(Stored data)

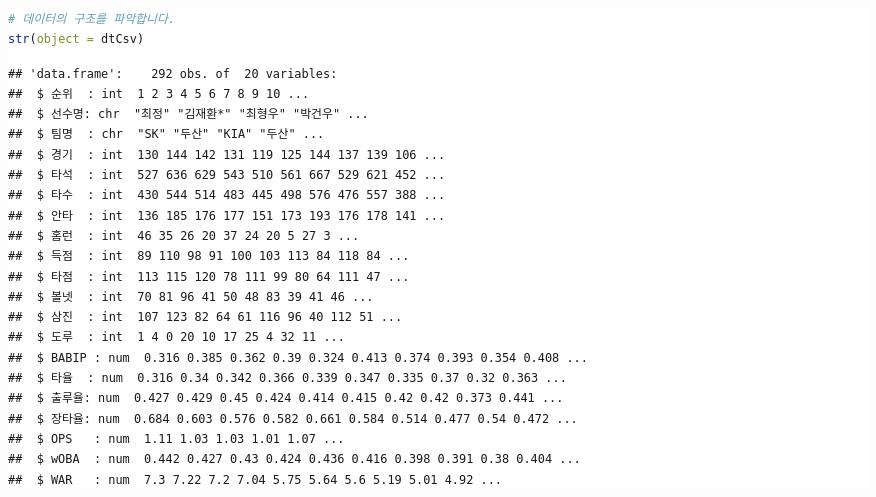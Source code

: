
 ``` r
# 데이터의 구조를 파악합니다.
str(object = dtCsv)
```

    ## 'data.frame':    292 obs. of  20 variables:
    ##  $ 순위  : int  1 2 3 4 5 6 7 8 9 10 ...
    ##  $ 선수명: chr  "최정" "김재환*" "최형우" "박건우" ...
    ##  $ 팀명  : chr  "SK" "두산" "KIA" "두산" ...
    ##  $ 경기  : int  130 144 142 131 119 125 144 137 139 106 ...
    ##  $ 타석  : int  527 636 629 543 510 561 667 529 621 452 ...
    ##  $ 타수  : int  430 544 514 483 445 498 576 476 557 388 ...
    ##  $ 안타  : int  136 185 176 177 151 173 193 176 178 141 ...
    ##  $ 홈런  : int  46 35 26 20 37 24 20 5 27 3 ...
    ##  $ 득점  : int  89 110 98 91 100 103 113 84 118 84 ...
    ##  $ 타점  : int  113 115 120 78 111 99 80 64 111 47 ...
    ##  $ 볼넷  : int  70 81 96 41 50 48 83 39 41 46 ...
    ##  $ 삼진  : int  107 123 82 64 61 116 96 40 112 51 ...
    ##  $ 도루  : int  1 4 0 20 10 17 25 4 32 11 ...
    ##  $ BABIP : num  0.316 0.385 0.362 0.39 0.324 0.413 0.374 0.393 0.354 0.408 ...
    ##  $ 타율  : num  0.316 0.34 0.342 0.366 0.339 0.347 0.335 0.37 0.32 0.363 ...
    ##  $ 출루율: num  0.427 0.429 0.45 0.424 0.414 0.415 0.42 0.42 0.373 0.441 ...
    ##  $ 장타율: num  0.684 0.603 0.576 0.582 0.661 0.584 0.514 0.477 0.54 0.472 ...
    ##  $ OPS   : num  1.11 1.03 1.03 1.01 1.07 ...
    ##  $ wOBA  : num  0.442 0.427 0.43 0.424 0.436 0.416 0.398 0.391 0.38 0.404 ...
    ##  $ WAR   : num  7.3 7.22 7.2 7.04 5.75 5.64 5.6 5.19 5.01 4.92 ...
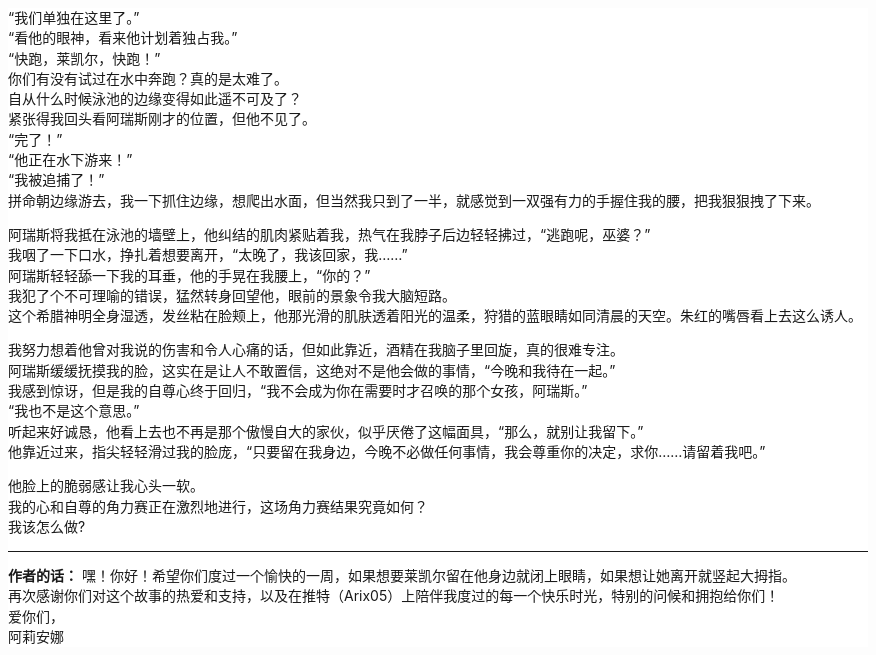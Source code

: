 “我们单独在这里了。”  
“看他的眼神，看来他计划着独占我。”  
“快跑，莱凯尔，快跑！”  
你们有没有试过在水中奔跑？真的是太难了。  
自从什么时候泳池的边缘变得如此遥不可及了？  
紧张得我回头看阿瑞斯刚才的位置，但他不见了。  
“完了！”  
“他正在水下游来！”  
“我被追捕了！”  
拼命朝边缘游去，我一下抓住边缘，想爬出水面，但当然我只到了一半，就感觉到一双强有力的手握住我的腰，把我狠狠拽了下来。  

阿瑞斯将我抵在泳池的墙壁上，他纠结的肌肉紧贴着我，热气在我脖子后边轻轻拂过，“逃跑呢，巫婆？”  
我咽了一下口水，挣扎着想要离开，“太晚了，我该回家，我……”  
阿瑞斯轻轻舔一下我的耳垂，他的手晃在我腰上，“你的？”  
我犯了个不可理喻的错误，猛然转身回望他，眼前的景象令我大脑短路。  
这个希腊神明全身湿透，发丝粘在脸颊上，他那光滑的肌肤透着阳光的温柔，狩猎的蓝眼睛如同清晨的天空。朱红的嘴唇看上去这么诱人。  

我努力想着他曾对我说的伤害和令人心痛的话，但如此靠近，酒精在我脑子里回旋，真的很难专注。  
阿瑞斯缓缓抚摸我的脸，这实在是让人不敢置信，这绝对不是他会做的事情，“今晚和我待在一起。”  
我感到惊讶，但是我的自尊心终于回归，“我不会成为你在需要时才召唤的那个女孩，阿瑞斯。”  
“我也不是这个意思。”  
听起来好诚恳，他看上去也不再是那个傲慢自大的家伙，似乎厌倦了这幅面具，“那么，就别让我留下。”  
他靠近过来，指尖轻轻滑过我的脸庞，“只要留在我身边，今晚不必做任何事情，我会尊重你的决定，求你……请留着我吧。”  

他脸上的脆弱感让我心头一软。  
我的心和自尊的角力赛正在激烈地进行，这场角力赛结果究竟如何？  
我该怎么做?   

---  

**作者的话：** 嘿！你好！希望你们度过一个愉快的一周，如果想要莱凯尔留在他身边就闭上眼睛，如果想让她离开就竖起大拇指。  
再次感谢你们对这个故事的热爱和支持，以及在推特（Arix05）上陪伴我度过的每一个快乐时光，特别的问候和拥抱给你们！  
爱你们，  
阿莉安娜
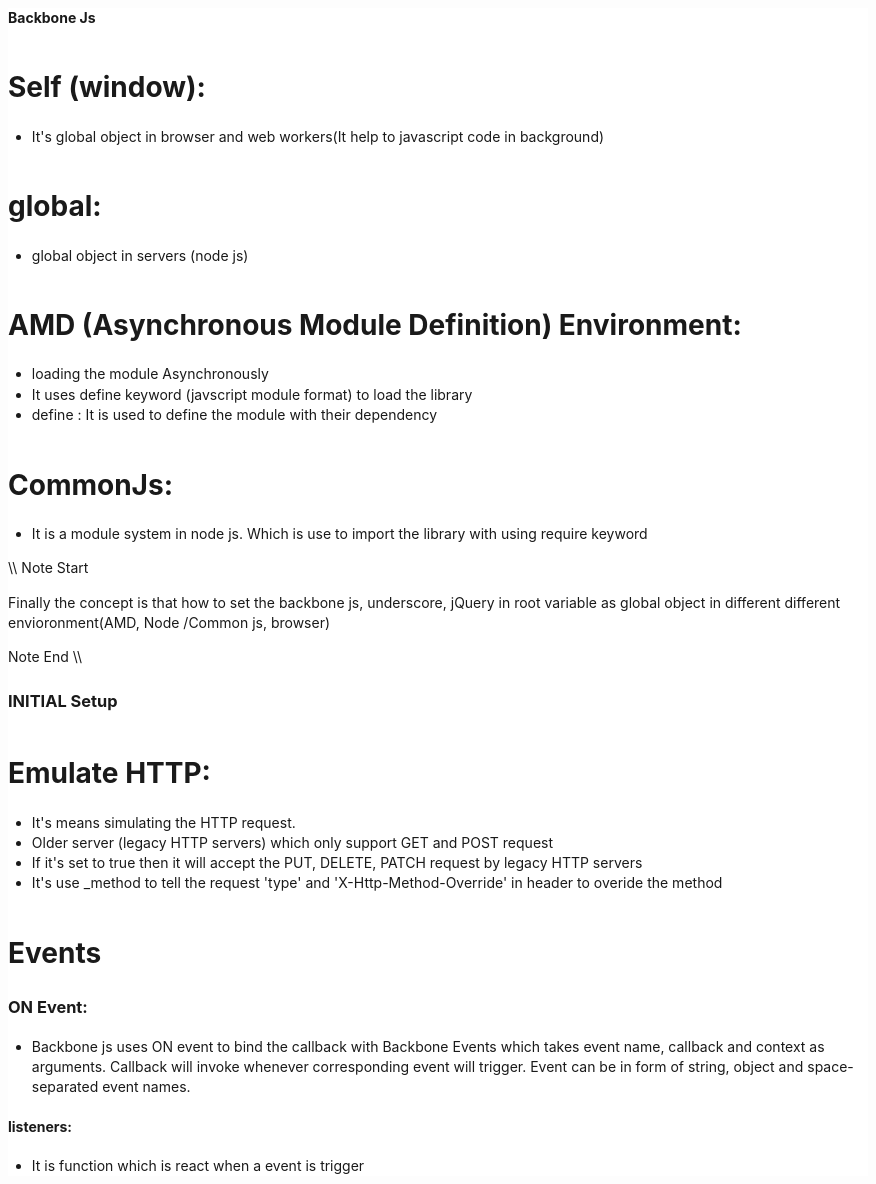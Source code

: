 #### Backbone Js ####

# Self (window): 
 - It's global object in browser and web workers(It help to javascript code in background)

# global:
 - global object in servers (node js)

# AMD (Asynchronous Module Definition) Environment:
 - loading the module Asynchronously
 - It uses define keyword (javscript module format) to load the library
 - define : It is used to define the module with their dependency

# CommonJs:
 - It is a module system in node js. Which is use to import the library with using require keyword



\\\\ Note Start

Finally the concept is that how to set the backbone js, underscore, jQuery in root variable as global object in different different envioronment(AMD, Node /Common js, browser)

  Note End \\\\



### INITIAL Setup ###

# Emulate HTTP:
 - It's means simulating the HTTP request.
 - Older server (legacy HTTP servers) which only support GET and POST request
 - If it's set to true then it will accept the PUT, DELETE, PATCH request by legacy HTTP servers
 - It's use _method to tell the request 'type' and 'X-Http-Method-Override' in header to overide the method


# Events #


### ON Event:
 - Backbone js uses ON event to bind the callback with Backbone Events which takes event name, callback and context as arguments.
   Callback will invoke whenever corresponding event will trigger. Event can be in form of string, object and space-separated event names.


#### listeners:
 - It is function which is react when a event is trigger
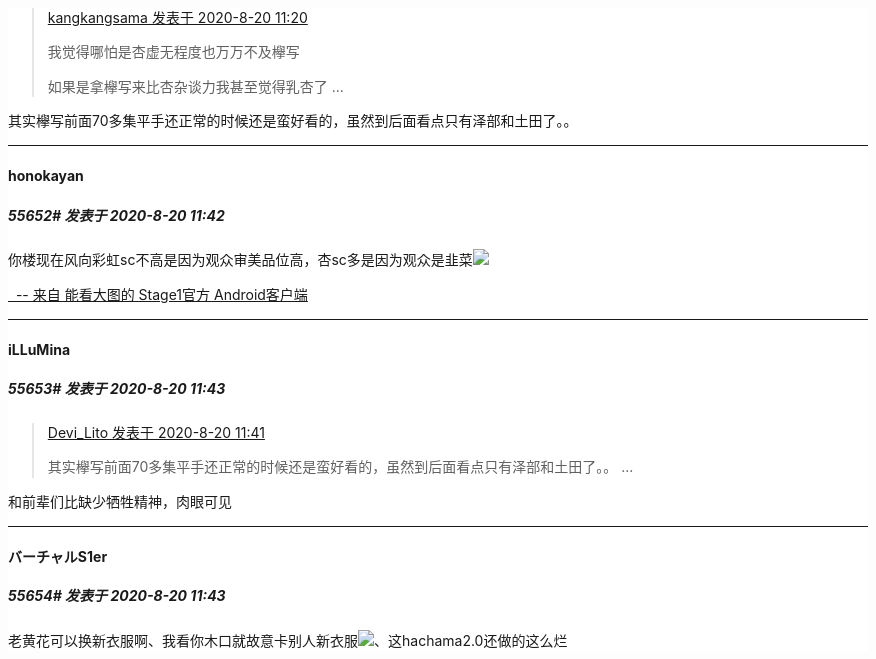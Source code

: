 

<blockquote><a href="httphttps://bbs.saraba1st.com/2b/forum.php?mod=redirect&amp;goto=findpost&amp;pid=48493528&amp;ptid=1941579" target="_blank">kangkangsama 发表于 2020-8-20 11:20</a>

我觉得哪怕是杏虚无程度也万万不及欅写

如果是拿欅写来比杏杂谈力我甚至觉得乳杏了 ...</blockquote>
其实欅写前面70多集平手还正常的时候还是蛮好看的，虽然到后面看点只有泽部和土田了。。







-----

####  honokayan  
##### 55652#       发表于 2020-8-20 11:42




你楼现在风向彩虹sc不高是因为观众审美品位高，杏sc多是因为观众是韭菜<img src="https://static.saraba1st.com/image/smiley/face2017/049.png" referrerpolicy="no-referrer">

[  -- 来自 能看大图的 Stage1官方 Android客户端](https://www.coolapk.com/apk/140634)







-----

####  iLLuMina  
##### 55653#       发表于 2020-8-20 11:43



<blockquote><a href="httphttps://bbs.saraba1st.com/2b/forum.php?mod=redirect&amp;goto=findpost&amp;pid=48493824&amp;ptid=1941579" target="_blank">Devi_Lito 发表于 2020-8-20 11:41</a>

其实欅写前面70多集平手还正常的时候还是蛮好看的，虽然到后面看点只有泽部和土田了。。 ...</blockquote>
和前辈们比缺少牺牲精神，肉眼可见







-----

####  バーチャルS1er  
##### 55654#       发表于 2020-8-20 11:43




老黄花可以换新衣服啊、我看你木口就故意卡别人新衣服<img src="https://static.saraba1st.com/image/smiley/face2017/048.png" referrerpolicy="no-referrer">、这hachama2.0还做的这么烂





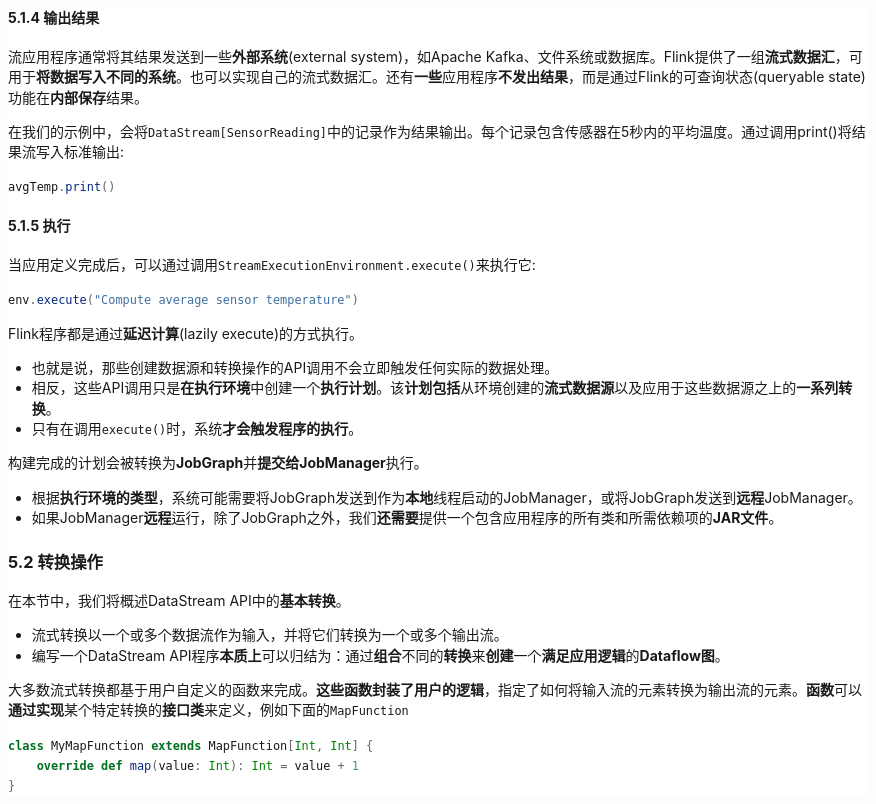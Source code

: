 

#### 5.1.4 输出结果



流应用程序通常将其结果发送到一些**外部系统**(external system)，如Apache  Kafka、文件系统或数据库。Flink提供了一组**流式数据汇**，可用于**将数据写入不同的系统**。也可以实现自己的流式数据汇。还有**一些**应用程序**不发出结果**，而是通过Flink的可查询状态(queryable state)功能在**内部保存**结果。



在我们的示例中，会将`DataStream[SensorReading]`中的记录作为结果输出。每个记录包含传感器在5秒内的平均温度。通过调用print()将结果流写入标准输出:

```scala
avgTemp.print()
```



#### 5.1.5 执行



当应用定义完成后，可以通过调用`StreamExecutionEnvironment.execute()`来执行它:

```scala
env.execute("Compute average sensor temperature")
```



Flink程序都是通过**延迟计算**(lazily execute)的方式执行。

- 也就是说，那些创建数据源和转换操作的API调用不会立即触发任何实际的数据处理。
- 相反，这些API调用只是**在执行环境**中创建一个**执行计划**。该**计划包括**从环境创建的**流式数据源**以及应用于这些数据源之上的**一系列转换**。
- 只有在调用`execute()`时，系统**才会触发程序的执行**。



构建完成的计划会被转换为**JobGraph**并**提交给JobManager**执行。

- 根据**执行环境的类型**，系统可能需要将JobGraph发送到作为**本地**线程启动的JobManager，或将JobGraph发送到**远程**JobManager。
- 如果JobManager**远程**运行，除了JobGraph之外，我们**还需要**提供一个包含应用程序的所有类和所需依赖项的**JAR文件**。

### 5.2 转换操作



在本节中，我们将概述DataStream  API中的**基本转换**。

- 流式转换以一个或多个数据流作为输入，并将它们转换为一个或多个输出流。
- 编写一个DataStream API程序**本质上**可以归结为：通过**组合**不同的**转换**来**创建**一个**满足应用逻辑**的**Dataflow图**。



大多数流式转换都基于用户自定义的函数来完成。**这些函数封装了用户的逻辑**，指定了如何将输入流的元素转换为输出流的元素。**函数**可以**通过实现**某个特定转换的**接口类**来定义，例如下面的`MapFunction`

```scala
class MyMapFunction extends MapFunction[Int, Int] {
    override def map(value: Int): Int = value + 1
}
```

### Assigned task
From the records above, quote word for word only the lines beginning at the line that has "我觉得哪怕是杏虚无程度也万万不及欅写" and stopping after the line that has "- 也就是说，那些创建数据源". Omit the pictures.

### Task solution
我觉得哪怕是杏虚无程度也万万不及欅写

如果是拿欅写来比杏杂谈力我甚至觉得乳杏了 ...</blockquote>
其实欅写前面70多集平手还正常的时候还是蛮好看的，虽然到后面看点只有泽部和土田了。。







-----

####  honokayan  
##### 55652#       发表于 2020-8-20 11:42




你楼现在风向彩虹sc不高是因为观众审美品位高，杏sc多是因为观众是韭菜<img src="https://static.saraba1st.com/image/smiley/face2017/049.png" referrerpolicy="no-referrer">

[  -- 来自 能看大图的 Stage1官方 Android客户端](https://www.coolapk.com/apk/140634)







-----

####  iLLuMina  
##### 55653#       发表于 2020-8-20 11:43



<blockquote><a href="httphttps://bbs.saraba1st.com/2b/forum.php?mod=redirect&amp;goto=findpost&amp;pid=48493824&amp;ptid=1941579" target="_blank">Devi_Lito 发表于 2020-8-20 11:41</a>

其实欅写前面70多集平手还正常的时候还是蛮好看的，虽然到后面看点只有泽部和土田了。。 ...</blockquote>
和前辈们比缺少牺牲精神，肉眼可见







-----

####  バーチャルS1er  
##### 55654#       发表于 2020-8-20 11:43




老黄花可以换新衣服啊、我看你木口就故意卡别人新衣服<img src="https://static.saraba1st.com/image/smiley/face2017/048.png" referrerpolicy="no-referrer">、这hachama2.0还做的这么烂





Source code

: 

#### 5.1.4 输出结果



流应用程序通常将其结果发送到一些**外部系统**(external system)，如Apache  Kafka、文件系统或数据库。Flink提供了一组**流式数据汇**，可用于**将数据写入不同的系统**。也可以实现自己的流式数据汇。还有**一些**应用程序**不发出结果**，而是通过Flink的可查询状态(queryable state)功能在**内部保存**结果。



在我们的示例中，会将`DataStream[SensorReading]`中的记录作为结果输出。每个记录包含传感器在5秒内的平均温度。通过调用print()将结果流写入标准输出:

```scala
avgTemp.print()
```



#### 5.1.5 执行



当应用定义完成后，可以通过调用`StreamExecutionEnvironment.execute()`来执行它:

```scala
env.execute("Compute average sensor temperature")
```



Flink程序都是通过**延迟计算**(lazily execute)的方式执行。

- 也就是说，那些创建数据源和转换操作的API调用不会立即触发任何实际的数据处理。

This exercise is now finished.